Desde 1990, o Foro de São Paulo vem-se reunindo a intervalos regulares. A décima reunião foi em Havana, Cuba, em dezembro de 2001. O sr. Luiz Inácio Lula da Silva estava lá. Negar portanto que ele esteja associado politicamente com as demais entidades signatárias das declarações do Foro é negar o valor da assinatura de um candidato presidencial brasileiro em documentos oficiais de relevância internacional. Conforme escreveu Vasconcelo Quadros na “IstoÉ” de 1de março de 2002, “o Brasil abriga uma rede clandestina de apoio às organizações guerrilheiras internacionais que se utilizam de seqüestros, assaltos a banco e tráfico de drogas”. Num país em que qualquer telefonema a um estelionatário basta para colocar um político sob suspeita policial, a recusa nacional de investigar uma ligação sacramentada em documentos públicos é, no mínimo, surpreendente.

Mais surpreendente ainda é que, entre tantos observadores jornalísticos, policiais, políticos e militares, todos eles reputadamente inteligentíssimos, ninguém consiga — ou deseje — estabelecer uma conexão lógica entre esses fatos e a declaração do dr. Leonardo Boff, assinada no “Jornal do Brasil” do último dia 23, de que com a próxima eleição “o tempo da revolução brasileira chegou. A semeadura já foi feita. É hora da colheita”. Ou, ao usar a palavra “revolução”, o frade aposentado não quis dizer nada disso e foi tudo uma inocente força de expressão?

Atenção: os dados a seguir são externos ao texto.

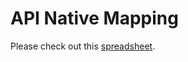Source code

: # API Native Mapping

Please check out this [spreadsheet](https://docs.google.com/spreadsheets/d/1nthZOwgIKsj34EB-SymEwoNTPsxo4X8Pxavm-JaBwME/edit?usp=sharing).
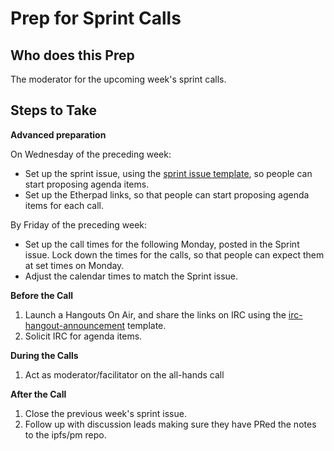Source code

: # Prep for Sprint Calls

## Who does this Prep

The moderator for the upcoming week's sprint calls.

## Steps to Take

**Advanced preparation**

On Wednesday of the preceding week:
- Set up the sprint issue, using the [sprint issue template](https://github.com/ipfs/pm/blob/master/templates/sprint-issue.md), so people can start proposing agenda items.
- Set up the Etherpad links, so that people can start proposing agenda items for each call.

By Friday of the preceding week:
- Set up the call times for the following Monday, posted in the Sprint issue. Lock down the times for the calls, so that people can expect them at set times on Monday.
- Adjust the calendar times to match the Sprint issue.

**Before the Call**
1. Launch a Hangouts On Air, and share the links on IRC using the [irc-hangout-announcement](https://github.com/ipfs/pm/blob/master/templates/irc-hangout-announcement.md) template.
1. Solicit IRC for agenda items.

**During the Calls**
1. Act as moderator/facilitator on the all-hands call

**After the Call**

1. Close the previous week's sprint issue.
1. Follow up with discussion leads making sure they have PRed the notes to the ipfs/pm repo.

A maciça e obstinada recusa de encarar com realismo o estado de coisas pode ser explicada pelo fato de que ele constitui uma realidade temível, cuja visão seria demasiado traumática para os nervos delicados de uma burguesia pó-de-arroz, aterrorizada ao ponto de já não poder admitir a realidade do mal que a aterroriza. Seqüestrada psicologicamente pelo marxismo sem nome que domina o ambiente, a classe dominante já está madura para cumprir o seu papel de vítima dócil, sorridente e prestativa.

Mas, por favor, não pensem que com essas observações eu esteja tentando favorecer ou desfavorecer qualquer candidatura à Presidência da República. Vejam: os quatro candidatos, com diferenças irrisórias, seguem uma mesma ideologia, e qualquer deles que seja eleito dificilmente poderá governar sem o apoio de pelo menos um ou dois dos outros três. Trata-se portanto de uma eleição de chapa única, subdividida em quatro denominações provisórias. Talvez por isso o dr. Boff não tenha dito que a revolução será inaugurada com a vitória do candidato x ou y, mas com “a eleição” tout court — pouco importa de quem. Do ponto de vista psicológico, ao menos, essa revolução já começou: a uniformidade ideológica, uma vez aceita como estado normal da política democrática, basta para colocar virtualmente fora da lei, como “extremismo de direita”, qualquer palavra que se diga doravante em favor do capitalismo liberal, dos EUA ou de Israel. Quem as diz recebe regularmente ameaças de morte, das quais algumas já nem tomam a precaução de vir em mensagens anônimas: estampam-se em sites da internet e não causam nenhum escândalo. O dr. Boff tem razão: a semeadura já foi feita. É hora da colheita. Mas tudo isso, decerto, é mera força de expressão. Escândalo, sim, seria enxergar alguma intenção malévola em palavras tão inocentes.